----- Available records

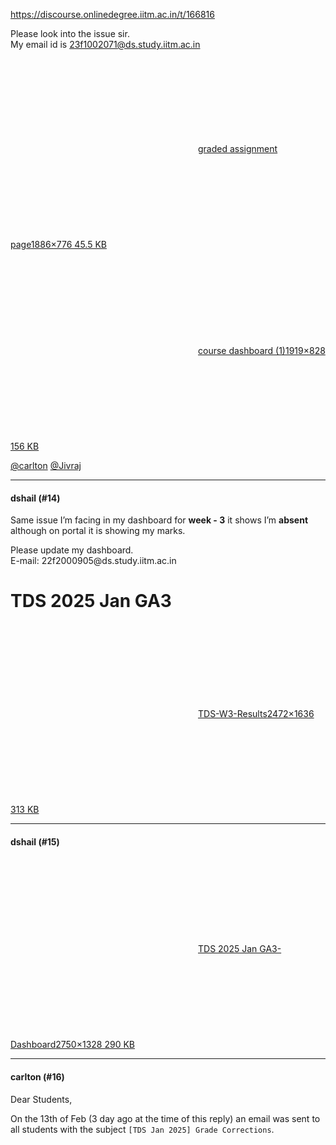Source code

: https://discourse.onlinedegree.iitm.ac.in/t/166816

Please look into the issue sir.<br/>
My email id is 23f1002071@ds.study.iitm.ac.in</p>
<p><div class="lightbox-wrapper"><a class="lightbox" data-download-href="/uploads/short-url/jpBRmoigeZCBLlMTJK60IsWXcYU.png?dl=1" href="https://europe1.discourse-cdn.com/flex013/uploads/iitm/original/3X/8/8/880e6f1a064b5f7939ac0dc075a54762f13c4338.png" rel="noopener nofollow ugc" title="graded assignment page"><div class="meta"><svg aria-hidden="true" class="fa d-icon d-icon-far-image svg-icon"><use href="#far-image"></use></svg><span class="filename">graded assignment page</span><span class="informations">1886×776 45.5 KB</span><svg aria-hidden="true" class="fa d-icon d-icon-discourse-expand svg-icon"><use href="#discourse-expand"></use></svg></div></a></div><br/>
<div class="lightbox-wrapper"><a class="lightbox" data-download-href="/uploads/short-url/mrVZ0IHjkDlFmlYMCgOEtAsmH7M.png?dl=1" href="https://europe1.discourse-cdn.com/flex013/uploads/iitm/original/3X/9/d/9d583999d28e7f3b710dc0d9e0c4db1019d1c35e.png" rel="noopener nofollow ugc" title="course dashboard (1)"><div class="meta"><svg aria-hidden="true" class="fa d-icon d-icon-far-image svg-icon"><use href="#far-image"></use></svg><span class="filename">course dashboard (1)</span><span class="informations">1919×828 156 KB</span><svg aria-hidden="true" class="fa d-icon d-icon-discourse-expand svg-icon"><use href="#discourse-expand"></use></svg></div></a></div></p>
<p><a class="mention" href="/u/carlton">@carlton</a> <a class="mention" href="/u/jivraj">@Jivraj</a></p><hr>

<h4>dshail (#14)</h4>
<p>Same issue I’m facing in my dashboard for <strong>week - 3</strong> it shows I’m <strong>absent</strong> although on portal it is showing my marks.</p>
<p>Please update my dashboard.<br/>
E-mail: 22f2000905@ds.study.iitm.ac.in</p>
<h1><a class="anchor" href="#p-594515-tds-2025-jan-ga3-1" name="p-594515-tds-2025-jan-ga3-1"></a>TDS 2025 Jan GA3</h1>
<p><div class="lightbox-wrapper"><a class="lightbox" data-download-href="/uploads/short-url/ux7kV3FLhBDUPvQ9NMzhqWP4jXb.png?dl=1" href="https://europe1.discourse-cdn.com/flex013/uploads/iitm/original/3X/d/5/d5ff9b7b32bb1f8717cb95085fb946c48e781071.png" rel="noopener nofollow ugc" title="TDS-W3-Results"><div class="meta"><svg aria-hidden="true" class="fa d-icon d-icon-far-image svg-icon"><use href="#far-image"></use></svg><span class="filename">TDS-W3-Results</span><span class="informations">2472×1636 313 KB</span><svg aria-hidden="true" class="fa d-icon d-icon-discourse-expand svg-icon"><use href="#discourse-expand"></use></svg></div></a></div></p><hr>

<h4>dshail (#15)</h4>
<p><div class="lightbox-wrapper"><a class="lightbox" data-download-href="/uploads/short-url/fPTz7VEgJM7ig77ZIl0yLJ6zqNs.png?dl=1" href="https://europe1.discourse-cdn.com/flex013/uploads/iitm/original/3X/6/e/6efe65d7f5cf68ee7ba6a3ffc3c476f35d89a1ca.png" rel="noopener nofollow ugc" title="TDS 2025 Jan GA3-Dashboard"><div class="meta"><svg aria-hidden="true" class="fa d-icon d-icon-far-image svg-icon"><use href="#far-image"></use></svg><span class="filename">TDS 2025 Jan GA3-Dashboard</span><span class="informations">2750×1328 290 KB</span><svg aria-hidden="true" class="fa d-icon d-icon-discourse-expand svg-icon"><use href="#discourse-expand"></use></svg></div></a></div></p><hr>

<h4>carlton (#16)</h4>
<p>Dear Students,</p>
<p>On the 13th of Feb (3 day ago at the time of this reply) an email was sent to all students with the subject <code>[TDS Jan 2025] Grade Corrections</code>.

----------

* _About this exercise_
All of the data is to be reproduced exactly, with the pictures left out.

* _Answer to the exercise_
Source code

: https://discourse.onlinedegree.iitm.ac.in/t/166816

Please look into the issue sir.<br/>
My email id is 23f1002071@ds.study.iitm.ac.in</p>
<p><div class="lightbox-wrapper"><a class="lightbox" data-download-href="/uploads/short-url/jpBRmoigeZCBLlMTJK60IsWXcYU.png?dl=1" href="https://europe1.discourse-cdn.com/flex013/uploads/iitm/original/3X/8/8/880e6f1a064b5f7939ac0dc075a54762f13c4338.png" rel="noopener nofollow ugc" title="graded assignment page"><div class="meta"><svg aria-hidden="true" class="fa d-icon d-icon-far-image svg-icon"><use href="#far-image"></use></svg><span class="filename">graded assignment page</span><span class="informations">1886×776 45.5 KB</span><svg aria-hidden="true" class="fa d-icon d-icon-discourse-expand svg-icon"><use href="#discourse-expand"></use></svg></div></a></div><br/>
<div class="lightbox-wrapper"><a class="lightbox" data-download-href="/uploads/short-url/mrVZ0IHjkDlFmlYMCgOEtAsmH7M.png?dl=1" href="https://europe1.discourse-cdn.com/flex013/uploads/iitm/original/3X/9/d/9d583999d28e7f3b710dc0d9e0c4db1019d1c35e.png" rel="noopener nofollow ugc" title="course dashboard (1)"><div class="meta"><svg aria-hidden="true" class="fa d-icon d-icon-far-image svg-icon"><use href="#far-image"></use></svg><span class="filename">course dashboard (1)</span><span class="informations">1919×828 156 KB</span><svg aria-hidden="true" class="fa d-icon d-icon-discourse-expand svg-icon"><use href="#discourse-expand"></use></svg></div></a></div></p>
<p><a class="mention" href="/u/carlton">@carlton</a> <a class="mention" href="/u/jivraj">@Jivraj</a></p><hr>

<h4>dshail (#14)</h4>
<p>Same issue I’m facing in my dashboard for <strong>week - 3</strong> it shows I’m <strong>absent</strong> although on portal it is showing my marks.</p>
<p>Please update my dashboard.<br/>
E-mail: 22f2000905@ds.study.iitm.ac.in</p>
<h1><a class="anchor" href="#p-594515-tds-2025-jan-ga3-1" name="p-594515-tds-2025-jan-ga3-1"></a>TDS 2025 Jan GA3</h1>
<p><div class="lightbox-wrapper"><a class="lightbox" data-download-href="/uploads/short-url/ux7kV3FLhBDUPvQ9NMzhqWP4jXb.png?dl=1" href="https://europe1.discourse-cdn.com/flex013/uploads/iitm/original/3X/d/5/d5ff9b7b32bb1f8717cb95085fb946c48e781071.png" rel="noopener nofollow ugc" title="TDS-W3-Results"><div class="meta"><svg aria-hidden="true" class="fa d-icon d-icon-far-image svg-icon"><use href="#far-image"></use></svg><span class="filename">TDS-W3-Results</span><span class="informations">2472×1636 313 KB</span><svg aria-hidden="true" class="fa d-icon d-icon-discourse-expand svg-icon"><use href="#discourse-expand"></use></svg></div></a></div></p><hr>

<h4>dshail (#15)</h4>
<p><div class="lightbox-wrapper"><a class="lightbox" data-download-href="/uploads/short-url/fPTz7VEgJM7ig77ZIl0yLJ6zqNs.png?dl=1" href="https://europe1.discourse-cdn.com/flex013/uploads/iitm/original/3X/6/e/6efe65d7f5cf68ee7ba6a3ffc3c476f35d89a1ca.png" rel="noopener nofollow ugc" title="TDS 2025 Jan GA3-Dashboard"><div class="meta"><svg aria-hidden="true" class="fa d-icon d-icon-far-image svg-icon"><use href="#far-image"></use></svg><span class="filename">TDS 2025 Jan GA3-Dashboard</span><span class="informations">2750×1328 290 KB</span><svg aria-hidden="true" class="fa d-icon d-icon-discourse-expand svg-icon"><use href="#discourse-expand"></use></svg></div></a></div></p><hr>

<h4>carlton (#16)</h4>
<p>Dear Students,</p>
<p>On the 13th of Feb (3 day ago at the time of this reply) an email was sent to all students with the subject <code>[TDS Jan 2025] Grade Corrections</code>.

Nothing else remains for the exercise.